Roth conversion | Ed Slott and Company, LLC

# Roth conversion

I attended the seminar in Washington last week, and was hoping to see a calculation on the logic of converting to a Roth. I know Ed Slott feels very strongly of converting to a Roth due to a potential of increasing tax bracket. However in 50 years of practice I have seen tax rates go up and down. Also if you assume a 7% return and a 50% tax rate for both federal and State, and one had to pay the tax on the conversion from a side fund, won't you have more money in the IRA, side fund vs the Roth 15 years down the line. Yes the tax bracket drops to 35% at retirement 15 years down the line, and it would appear that leaving it in the IRA and the side fund accumulation would have been better than the converted amount in a Roth?

### With no distributions taken

With no distributions taken after the conversion, the balance of a TIRA and Roth IRA would be the same, but the taxable account from which taxes are paid on the conversion would be considerably less. But you should not be comparing these balances before TIRA distributions are factored in, and that is when the TIRA balance begins to shrink. Still even when viewed with all IRAs cashed in at the LE expectancy of the taxpayer, the total net proceeds after taxes of the IRAs and taxable account would still be higher without the conversion if the tax rate paid on the conversion is 15 pts higher than the average marginal rates on the TIRA distributions.

### WITH NO DISTRIBUTIONS TAKEN

Alan,Certainly it's preferable that for a Roth conversion, the present marginal tax rate be less than or equal to one's expected average marginal tax rate on the TIRA distributions.  Does your response to edngo@verizon.net  imply that a Roth conversion of a TIRA or 410(k) asset could still be worthwhile at a marginal tax rate even 10% more than one's expected average marginal rate on the TIRA or 401(k) distributions?Thank you for your further comment.

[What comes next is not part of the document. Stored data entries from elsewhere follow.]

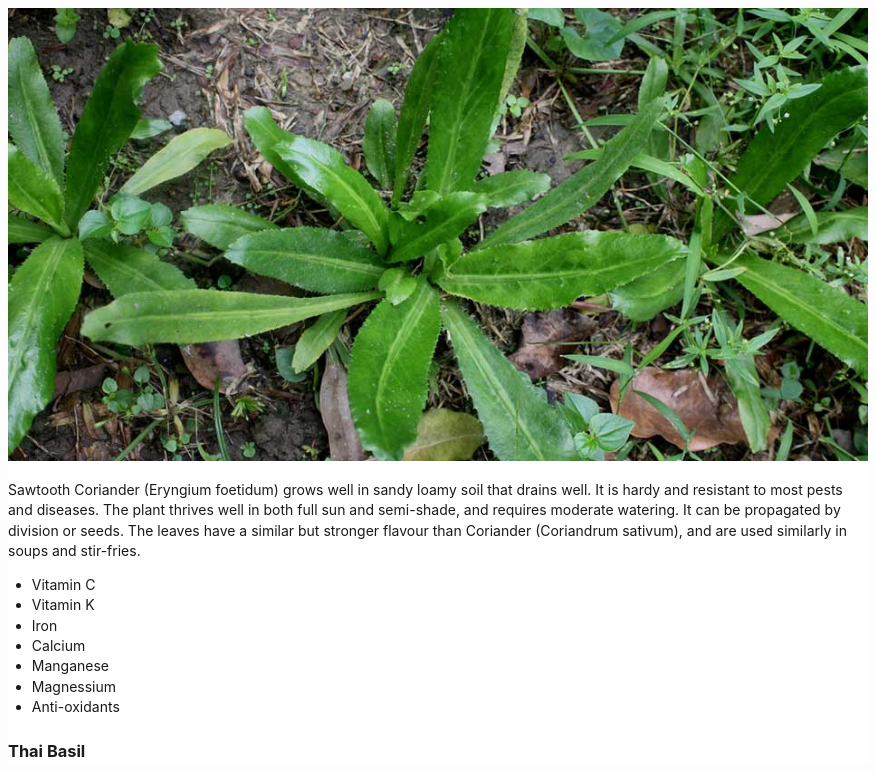 ![Sawtooth Coriander](./img/SawtoothCoriander.jpg "Sawtooth Coriander")

Sawtooth Coriander (Eryngium foetidum) grows well in sandy loamy soil that drains well. It is hardy and resistant to most pests and diseases. The plant thrives well in both full sun and semi-shade, and requires moderate watering. It can be propagated by division or seeds. The leaves have a similar but stronger flavour than Coriander (Coriandrum sativum), and are used similarly in soups and stir-fries.

- Vitamin C
- Vitamin K
- Iron
- Calcium
- Manganese
- Magnessium
- Anti-oxidants

### Thai Basil
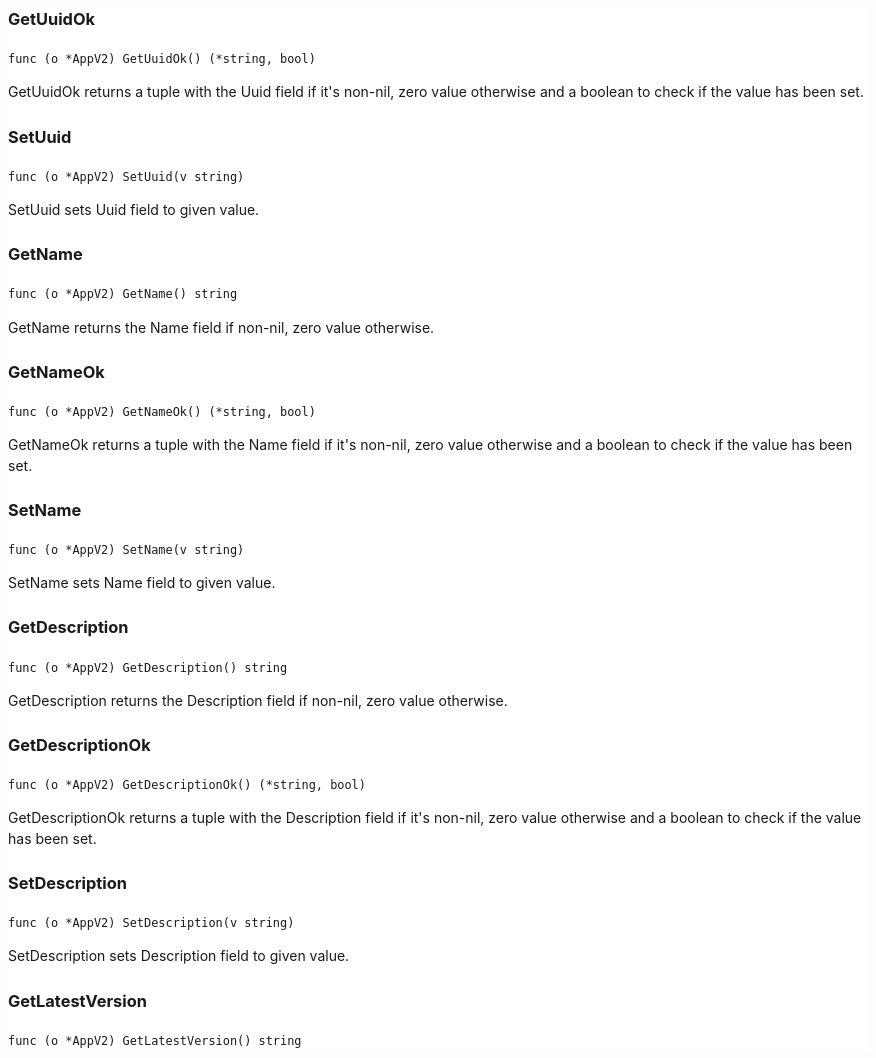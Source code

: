 ### GetUuidOk

`func (o *AppV2) GetUuidOk() (*string, bool)`

GetUuidOk returns a tuple with the Uuid field if it's non-nil, zero value otherwise
and a boolean to check if the value has been set.

### SetUuid

`func (o *AppV2) SetUuid(v string)`

SetUuid sets Uuid field to given value.


### GetName

`func (o *AppV2) GetName() string`

GetName returns the Name field if non-nil, zero value otherwise.

### GetNameOk

`func (o *AppV2) GetNameOk() (*string, bool)`

GetNameOk returns a tuple with the Name field if it's non-nil, zero value otherwise
and a boolean to check if the value has been set.

### SetName

`func (o *AppV2) SetName(v string)`

SetName sets Name field to given value.


### GetDescription

`func (o *AppV2) GetDescription() string`

GetDescription returns the Description field if non-nil, zero value otherwise.

### GetDescriptionOk

`func (o *AppV2) GetDescriptionOk() (*string, bool)`

GetDescriptionOk returns a tuple with the Description field if it's non-nil, zero value otherwise
and a boolean to check if the value has been set.

### SetDescription

`func (o *AppV2) SetDescription(v string)`

SetDescription sets Description field to given value.


### GetLatestVersion

`func (o *AppV2) GetLatestVersion() string`
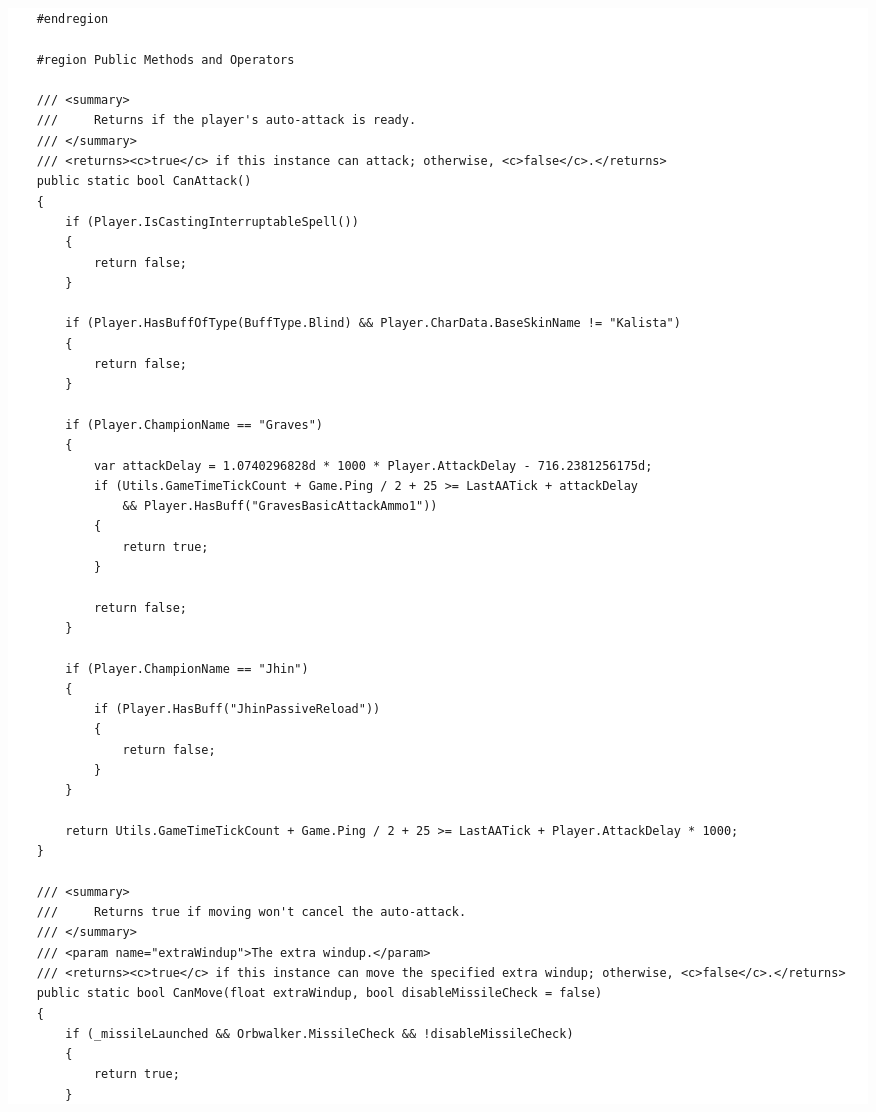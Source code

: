         #endregion

        #region Public Methods and Operators

        /// <summary>
        ///     Returns if the player's auto-attack is ready.
        /// </summary>
        /// <returns><c>true</c> if this instance can attack; otherwise, <c>false</c>.</returns>
        public static bool CanAttack()
        {
            if (Player.IsCastingInterruptableSpell())
            {
                return false;
            }

            if (Player.HasBuffOfType(BuffType.Blind) && Player.CharData.BaseSkinName != "Kalista")
            {
                return false;
            }

            if (Player.ChampionName == "Graves")
            {
                var attackDelay = 1.0740296828d * 1000 * Player.AttackDelay - 716.2381256175d;
                if (Utils.GameTimeTickCount + Game.Ping / 2 + 25 >= LastAATick + attackDelay
                    && Player.HasBuff("GravesBasicAttackAmmo1"))
                {
                    return true;
                }

                return false;
            }

            if (Player.ChampionName == "Jhin")
            {
                if (Player.HasBuff("JhinPassiveReload"))
                {
                    return false;
                }
            }

            return Utils.GameTimeTickCount + Game.Ping / 2 + 25 >= LastAATick + Player.AttackDelay * 1000;
        }

        /// <summary>
        ///     Returns true if moving won't cancel the auto-attack.
        /// </summary>
        /// <param name="extraWindup">The extra windup.</param>
        /// <returns><c>true</c> if this instance can move the specified extra windup; otherwise, <c>false</c>.</returns>
        public static bool CanMove(float extraWindup, bool disableMissileCheck = false)
        {
            if (_missileLaunched && Orbwalker.MissileCheck && !disableMissileCheck)
            {
                return true;
            }

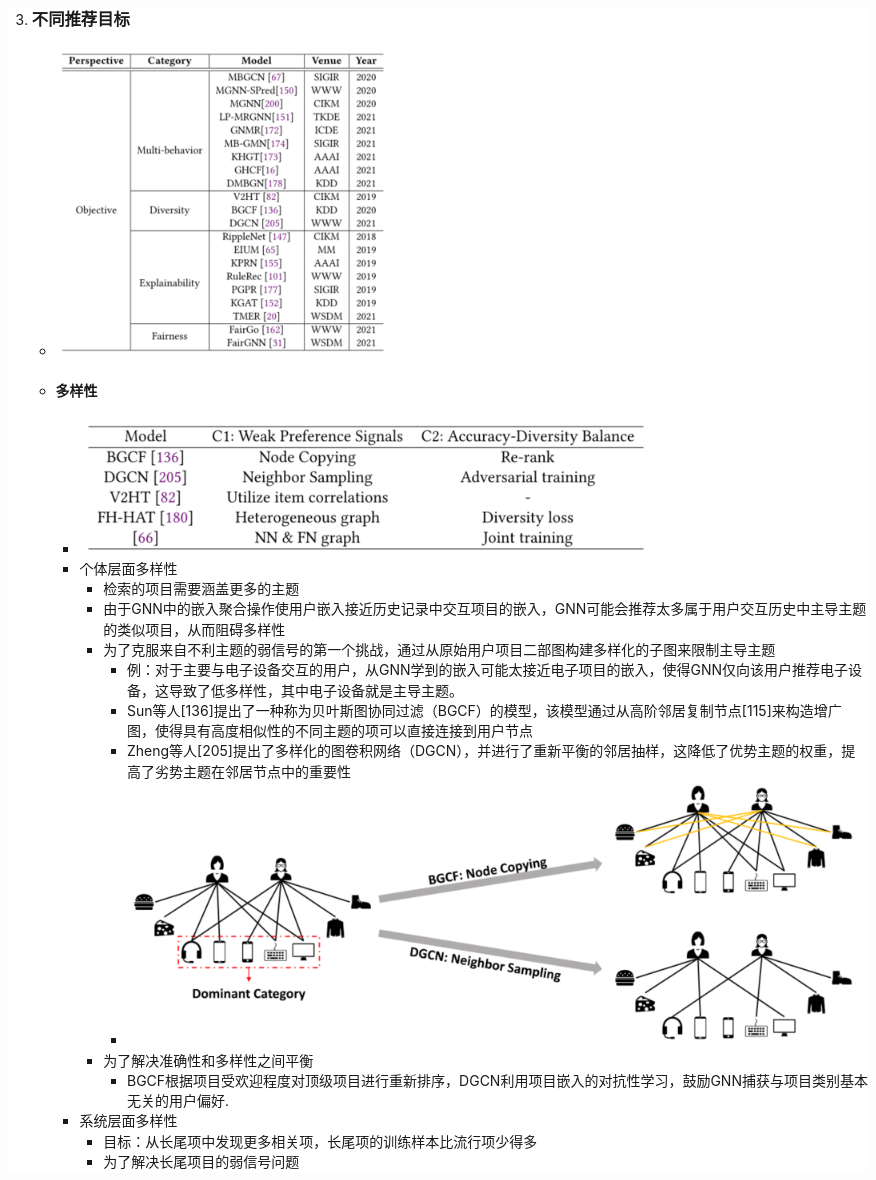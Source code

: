    3. ### 不同推荐目标
   
      - <img src="./img/objective.jpg" alt="objective" style="zoom:80%;" />
   
      - #### 多样性
   
        - <img src="img/drdetail.jpg" alt="drdetail" style="zoom:80%;" />
        - 个体层面多样性
          - 检索的项目需要涵盖更多的主题
          - 由于GNN中的嵌入聚合操作使用户嵌入接近历史记录中交互项目的嵌入，GNN可能会推荐太多属于用户交互历史中主导主题的类似项目，从而阻碍多样性
          - 为了克服来自不利主题的弱信号的第一个挑战，通过从原始用户项目二部图构建多样化的子图来限制主导主题
            - 例：对于主要与电子设备交互的用户，从GNN学到的嵌入可能太接近电子项目的嵌入，使得GNN仅向该用户推荐电子设备，这导致了低多样性，其中电子设备就是主导主题。
            - Sun等人[136]提出了一种称为贝叶斯图协同过滤（BGCF）的模型，该模型通过从高阶邻居复制节点[115]来构造增广图，使得具有高度相似性的不同主题的项可以直接连接到用户节点
            - Zheng等人[205]提出了多样化的图卷积网络（DGCN），并进行了重新平衡的邻居抽样，这降低了优势主题的权重，提高了劣势主题在邻居节点中的重要性
            - <img src="img/BGCF-DGCN.jpg" alt="BGCF-DGCN" style="zoom:80%;" />
          - 为了解决准确性和多样性之间平衡
            - BGCF根据项目受欢迎程度对顶级项目进行重新排序，DGCN利用项目嵌入的对抗性学习，鼓励GNN捕获与项目类别基本无关的用户偏好.
        - 系统层面多样性
          - 目标：从长尾项中发现更多相关项，长尾项的训练样本比流行项少得多
          - 为了解决长尾项目的弱信号问题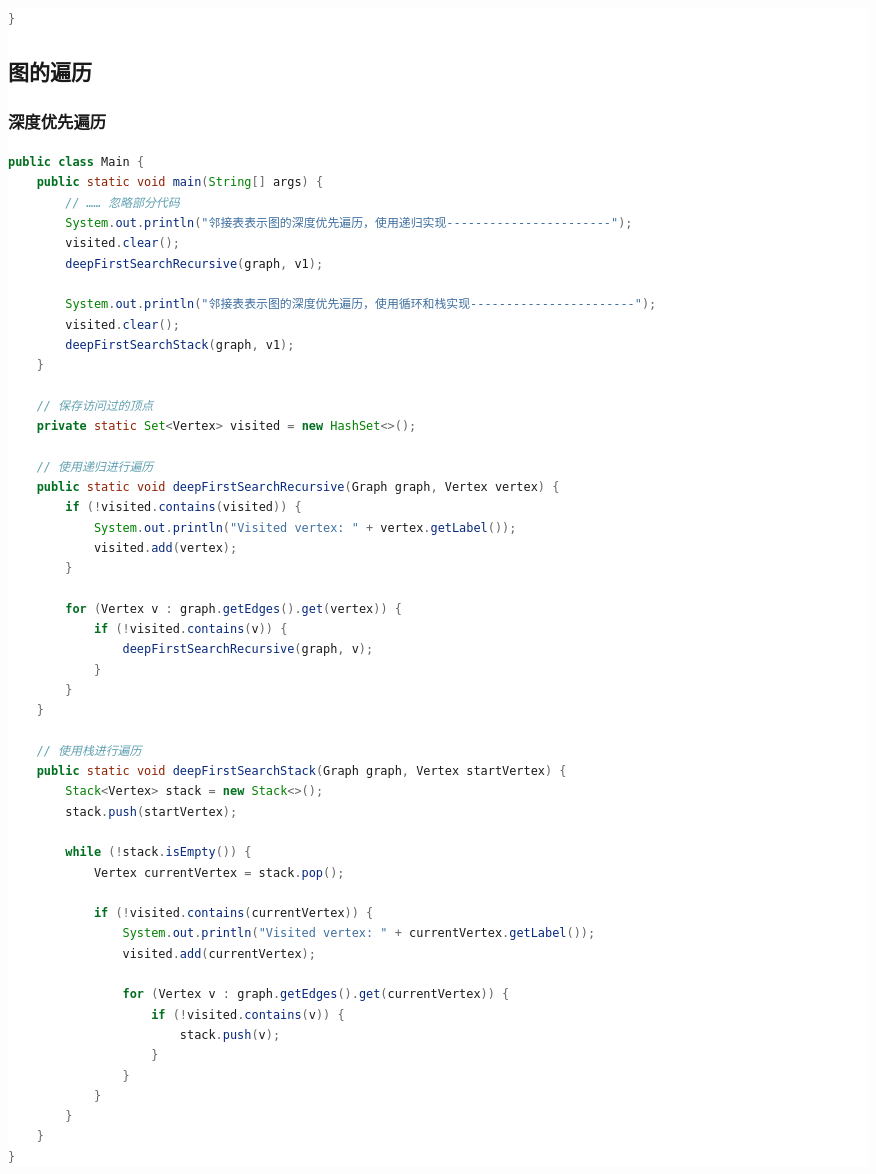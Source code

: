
 ```java
}
```

## 图的遍历
### 深度优先遍历
```java
public class Main {  
    public static void main(String[] args) {  
        // …… 忽略部分代码
        System.out.println("邻接表表示图的深度优先遍历，使用递归实现-----------------------");  
        visited.clear();  
        deepFirstSearchRecursive(graph, v1);  
  
        System.out.println("邻接表表示图的深度优先遍历，使用循环和栈实现-----------------------");  
        visited.clear();  
        deepFirstSearchStack(graph, v1);  
    }  
  
    // 保存访问过的顶点  
    private static Set<Vertex> visited = new HashSet<>();  
  
    // 使用递归进行遍历  
    public static void deepFirstSearchRecursive(Graph graph, Vertex vertex) {  
        if (!visited.contains(visited)) {  
            System.out.println("Visited vertex: " + vertex.getLabel());  
            visited.add(vertex);  
        }  
  
        for (Vertex v : graph.getEdges().get(vertex)) {  
            if (!visited.contains(v)) {  
                deepFirstSearchRecursive(graph, v);  
            }  
        }  
    }  
  
    // 使用栈进行遍历  
    public static void deepFirstSearchStack(Graph graph, Vertex startVertex) {  
        Stack<Vertex> stack = new Stack<>();  
        stack.push(startVertex);  
  
        while (!stack.isEmpty()) {  
            Vertex currentVertex = stack.pop();  
  
            if (!visited.contains(currentVertex)) {  
                System.out.println("Visited vertex: " + currentVertex.getLabel());  
                visited.add(currentVertex);  
  
                for (Vertex v : graph.getEdges().get(currentVertex)) {  
                    if (!visited.contains(v)) {  
                        stack.push(v);  
                    }  
                }  
            }  
        }  
    }  
}
```
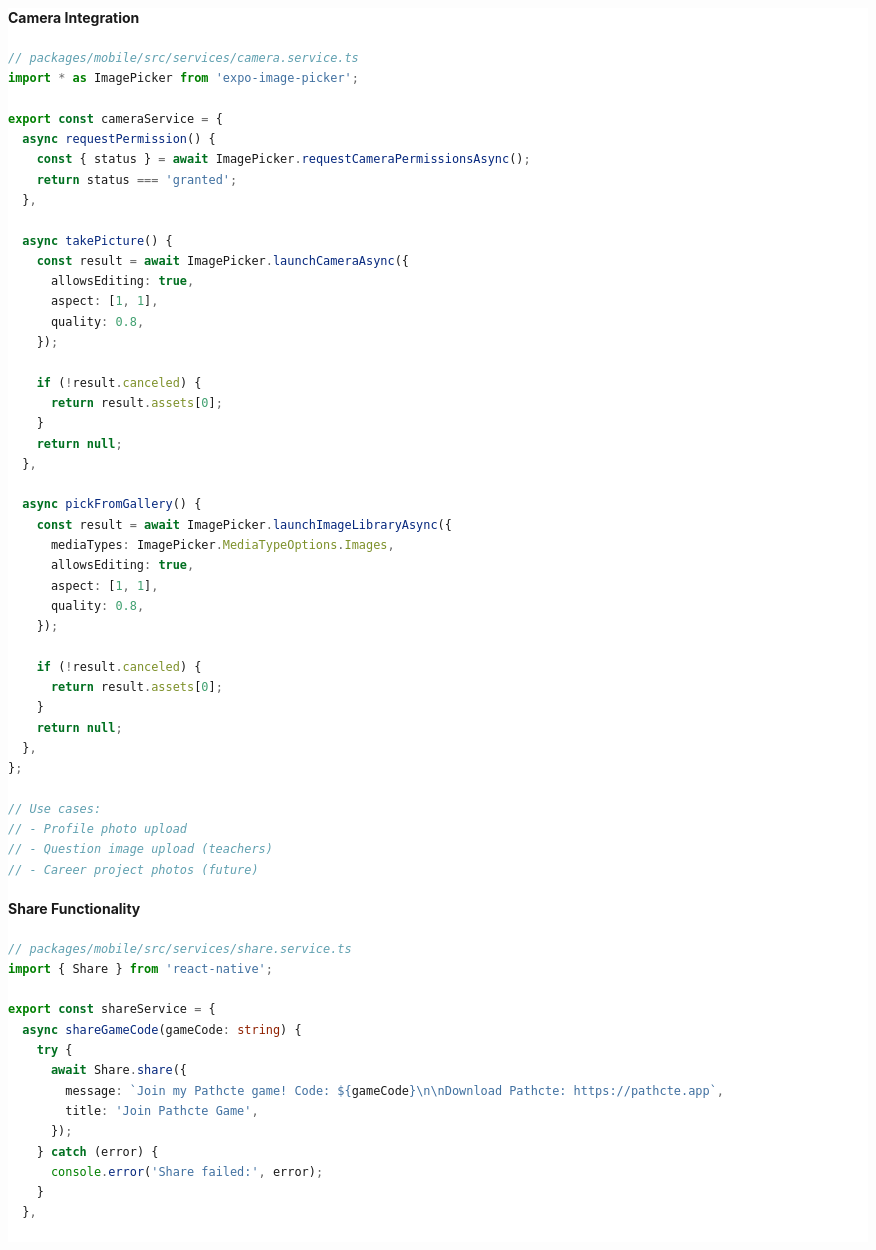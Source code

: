 #### Camera Integration

```typescript
// packages/mobile/src/services/camera.service.ts
import * as ImagePicker from 'expo-image-picker';

export const cameraService = {
  async requestPermission() {
    const { status } = await ImagePicker.requestCameraPermissionsAsync();
    return status === 'granted';
  },
  
  async takePicture() {
    const result = await ImagePicker.launchCameraAsync({
      allowsEditing: true,
      aspect: [1, 1],
      quality: 0.8,
    });
    
    if (!result.canceled) {
      return result.assets[0];
    }
    return null;
  },
  
  async pickFromGallery() {
    const result = await ImagePicker.launchImageLibraryAsync({
      mediaTypes: ImagePicker.MediaTypeOptions.Images,
      allowsEditing: true,
      aspect: [1, 1],
      quality: 0.8,
    });
    
    if (!result.canceled) {
      return result.assets[0];
    }
    return null;
  },
};

// Use cases:
// - Profile photo upload
// - Question image upload (teachers)
// - Career project photos (future)
```

#### Share Functionality

```typescript
// packages/mobile/src/services/share.service.ts
import { Share } from 'react-native';

export const shareService = {
  async shareGameCode(gameCode: string) {
    try {
      await Share.share({
        message: `Join my Pathcte game! Code: ${gameCode}\n\nDownload Pathcte: https://pathcte.app`,
        title: 'Join Pathcte Game',
      });
    } catch (error) {
      console.error('Share failed:', error);
    }
  },
  
```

### Hopefully, not. I indicated

Hopefully, not. I indicated that the total liquidated value of all accounts would be higher without the conversion (due to the tax cost of the conversion), therefore the conversion would be ill advised. If the conversion rate is lower than the taxes paid on distributions if not converted, then it would be beneficial. There of course is a gray area, maybe between 2 less to 2 over where the outcome might vary.